Inception (2010) On Further Review


Christopher Nolan's mind and reality bending film is one of 2010's best reviewed films and one of the biggest money makers. Its a film that has wowed audiences and blown minds across the globe. One person I know saw the film five times in a week because it had amazed him so much.

I went into the film knowing little about it (intentionally) and with high hopes.

I left the film confounded and bewildered, why was this film getting so much praise and attention when it wasn't that great (and I mean it's not great, it is however good)

The plot of the film concerns a group of people using what was once military technology to jump into people's dreams. With the right combination of people you can control the dreams and ultimately steal well hidden secrets. The film follows a bunch of people as they use the device in question for what amounts to industrial espionage.

Because the film deals with realistic dreams it's a film where our reality shifts. What is real and what is not is never fully clear until the end. Its a head trip as we try to piece together what is happening.

The biggest selling point of the films are the visuals which are more than likely going to end up winning an Oscar. The visuals are pure screen magic as best represented by Ellen Paige's bending of a French city scape. It's amazing.

The trouble for me is that the story isn't all that remarkable. Its little more than a hyped up heist film just set in a persons mind. There isn't much to it, except for the needless complexity and levels that Christopher Nolan has created to fill it out to a wildly over long length. Personally I was done about an hour and a half into it, unfortunately there was still an hour to go.
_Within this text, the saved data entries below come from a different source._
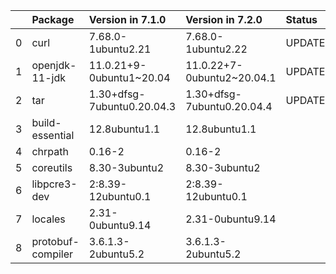 <!-- markdown-link-check-disable -->

|    | Package           | Version in 7.1.0           | Version in 7.2.0           | Status   |
|---:|:------------------|:---------------------------|:---------------------------|:---------|
|  0 | curl              | 7.68.0-1ubuntu2.21         | 7.68.0-1ubuntu2.22         | UPDATED  |
|  1 | openjdk-11-jdk    | 11.0.21+9-0ubuntu1~20.04   | 11.0.22+7-0ubuntu2~20.04.1 | UPDATED  |
|  2 | tar               | 1.30+dfsg-7ubuntu0.20.04.3 | 1.30+dfsg-7ubuntu0.20.04.4 | UPDATED  |
|  3 | build-essential   | 12.8ubuntu1.1              | 12.8ubuntu1.1              |          |
|  4 | chrpath           | 0.16-2                     | 0.16-2                     |          |
|  5 | coreutils         | 8.30-3ubuntu2              | 8.30-3ubuntu2              |          |
|  6 | libpcre3-dev      | 2:8.39-12ubuntu0.1         | 2:8.39-12ubuntu0.1         |          |
|  7 | locales           | 2.31-0ubuntu9.14           | 2.31-0ubuntu9.14           |          |
|  8 | protobuf-compiler | 3.6.1.3-2ubuntu5.2         | 3.6.1.3-2ubuntu5.2         |          |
Its a film set in its own world with its own mumbo jumbo which works wonderfully. I know several people who have seen the film several times hoping to grasp the logic and the meaning of the film. Unfortunately everything in the film was made up by Nolan and while it means something in the film, it is utterly meaningless in the real world. In an interview in Film Comment Nolan said he did no research for the film because he didn't want to find out he couldn't do what he wanted to do. He just did it knowing he was making it up. It all sounds good, but it isn't real, much like the ideas in any number of other films or novels.

To me Nolan is simply in love with his levels upon levels and complicates things needlessly simple because he can. If you want a perfect example, and this is the moment I kind of lost respect for the film, it's the point where Nolan changes the rules. There is a moment when the big mission gets underway when Nolan reveals that everything we've been told, or almost everything, isn't quite true. Nolan effectively changes the ground rules simply because he's made a bunch of heroes who can more or less over come anything if he didn't do so. Its as if he realized that what he was doing was going to be too easy so instead he effectively changes the rules. If you've seen the film then you'll know the point, if you haven't I'm not going to tell you what it is.
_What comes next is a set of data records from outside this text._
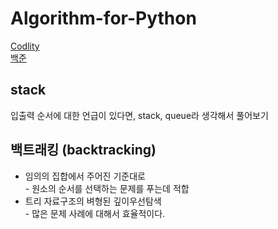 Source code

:# Algorithm-for-Python

<a href="https://app.codility.com/programmers/">Codlity</a><br>
<a href="https://www.acmicpc.net//">백준</a>

## stack
입출력 순서에 대한 언급이 있다면, stack, queue라 생각해서 풀어보기

## 백트래킹 (backtracking)
<ul>
  <li>임의의 집합에서 주어진 기준대로</li>
  - 원소의 순서를 선택하는 문제를 푸는데 적합
  <li>트리 자료구조의 벼형된 깊이우선탐색</li>
  - 많은 문제 사례에 대해서 효율적이다.
</ul>
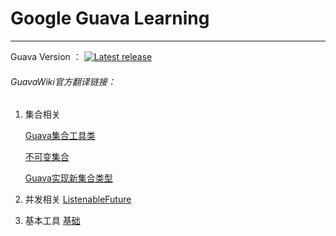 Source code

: # Google Guava Learning 

------
Guava Version ： [![Latest release](https://img.shields.io/github/release/google/guava.svg)](https://github.com/google/guava/releases/latest)

###### GuavaWiki官方翻译链接：

1. 集合相关

   [Guava集合工具类](https://github.com/Ubisoft-potato/Guava-Learning/blob/master/doc/CollectionUtilities.md)

   [不可变集合](https://github.com/Ubisoft-potato/Guava-Learning/blob/master/doc/ImmutableCollection.md)

   [Guava实现新集合类型](https://github.com/Ubisoft-potato/Guava-Learning/blob/master/doc/NewCollectionType.md)

2. 并发相关
   [ListenableFuture](https://github.com/Ubisoft-potato/Guava-Learning/blob/master/doc/concurrency.md)

3. 基本工具
   [基础](https://github.com/Ubisoft-potato/Guava-Learning/blob/master/doc/basic.md)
I was really enjoying myself up until that point, however there when the artificial danger is added I lost interest because that was the moment when I could feel Nolan messing with us. If Nolan was going to change the ground rules half way in who's to say he wasn't going to change them again later on? Its the same thing you find at the end of many horror movies when the monster is allowed to survive what should have killed it.
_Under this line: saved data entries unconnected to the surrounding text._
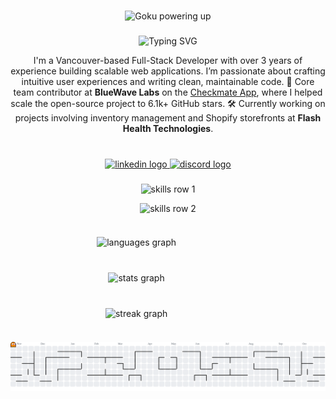 
###

<div align="center">
  <img width="280" height="300" src="https://media2.giphy.com/media/AYy9YYXHmsGek/giphy.gif" alt="Goku powering up" />
</div>

###

<p align="center">
  <img 
    src="https://readme-typing-svg.herokuapp.com?font=Orbitron&weight=700&size=32&duration=4000&pause=1000&color=6533a2&center=true&vCenter=true&width=1000&height=70&lines=Hello+World!+%F0%9F%8C%90;I'm+Monzer%2C+architect+of+digital+realms." 
    alt="Typing SVG" 
  />
</p>

<p align="center">
  I'm a Vancouver-based Full-Stack Developer with over 3 years of experience building scalable web applications. I’m passionate about crafting intuitive user experiences and writing clean, maintainable code. 🚀 Core team contributor at <strong>BlueWave Labs</strong> on the <a href="https://github.com/BlueWave-Labs" target="_blank">Checkmate App</a>, where I helped scale the open-source project to 6.1k+ GitHub stars. 🛠 Currently working on projects involving inventory management and Shopify storefronts at <strong>Flash Health Technologies</strong>.
</p>


###

<br clear="both">

<div align="center">
  <a href="https://www.linkedin.com/in/monzermourad/" target="_blank">
    <img src="https://raw.githubusercontent.com/maurodesouza/profile-readme-generator/master/src/assets/icons/social/linkedin/default.svg" width="52" height="80" alt="linkedin logo"  />
  </a>
  <a href="https://discord.com/users/skorps23" target="_blank">
    <img src="https://raw.githubusercontent.com/maurodesouza/profile-readme-generator/master/src/assets/icons/social/discord/default.svg" width="52" height="80" alt="discord logo"  />
  </a>
</div>

###

<p align="center">
  <img src="https://skillicons.dev/icons?i=html,css,js,ts,react,nextjs,nodejs,npm,mongodb" height="70" alt="skills row 1" />
</p>
<p align="center">
  <img src="https://skillicons.dev/icons?i=postgres,bash,docker,figma,git,github,gitlab,mysql,vite" height="70" alt="skills row 2" />
</p>


###

<div align="center" style="width: 80%; max-width: 80%; display: flex; flex-direction: column; gap: 12px;">

  <img 
    src="https://github-readme-stats.vercel.app/api/top-langs?username=Skorpios604&locale=en&hide_title=false&layout=compact&card_width=450&langs_count=4&theme=midnight-purple&hide_border=true&order=2" 
    alt="languages graph" 
    style="width: 65%; max-width: 600px; height: auto;"
  />
  
  <img 
    src="https://github-readme-stats.vercel.app/api?username=Skorpios604&hide_title=false&hide_rank=false&show_icons=true&include_all_commits=true&count_private=true&disable_animations=false&theme=midnight-purple&locale=en&hide_border=true&order=1" 
    alt="stats graph" 
    style="width: 65%; max-width: 600px; height: auto;"
  />
  
  <img 
    src="https://streak-stats.demolab.com/?user=Skorpios604&theme=midnight-purple&hide_border=true&border_radius=10&date_format=n/j[Y]&mode=daily&locale=en&order=3" 
    alt="streak graph" 
    style="width: 65%; max-width: 600px; height: auto;"
  />

</div>

###

<picture>
  <source media="(prefers-color-scheme: dark)" srcset="https://raw.githubusercontent.com/Skorpios604/Skorpios604/output/pacman-contribution-graph-dark.svg">
  <source media="(prefers-color-scheme: light)" srcset="https://raw.githubusercontent.com/Skorpios604/Skorpios604/output/pacman-contribution-graph.svg">
  <img alt="pacman contribution graph" src="https://raw.githubusercontent.com/Skorpios604/Skorpios604/output/pacman-contribution-graph.svg">
</picture>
Again. This isn't to say the film is bad, it's not, it's just nowhere near the best of the year that many people seem to think it is.

Worth a look, but I'd wait for DVD (which should be in about two weeks).

1 comment:

  1. Putting aside Nolan's penchant for over-complication for the sake of over-complication, Inception was a weak film dramatically. Only Cobb really constitutes a character and even he can't really be said to develop over the course of the film. Cobb doesn't grow or change as a result of the plot, but rather, merely voices something he seems to know even at the beginning of the film. His inner conflict and the heist narrative never effectively sync up, and as a result, these parallel plots seem disconnected--their interaction is only incidental.

    That's why I'm not enamored of Inception. Nolan's script substitutes exposition and convolution for a good dramatic arc.

    Compare it with a similar (better) films like The Matrix or Total Recall, and we clearly see why the decisions made and actions taken by the protagonist at the end of the film are different than the actions the character might have taken at the beginning of the film. It's a journey, the experience of which informs the character's understanding of himself so that he can do the right thing when he has to. This crucial narrative element is completely lacking in Inception.

    I don't know...as I read once in a user comment on the IMDb, it's Screenwriting 101, and Nolan failed. Even though I didn't necessarily hate the film, I found it to be really shallow and disappointing.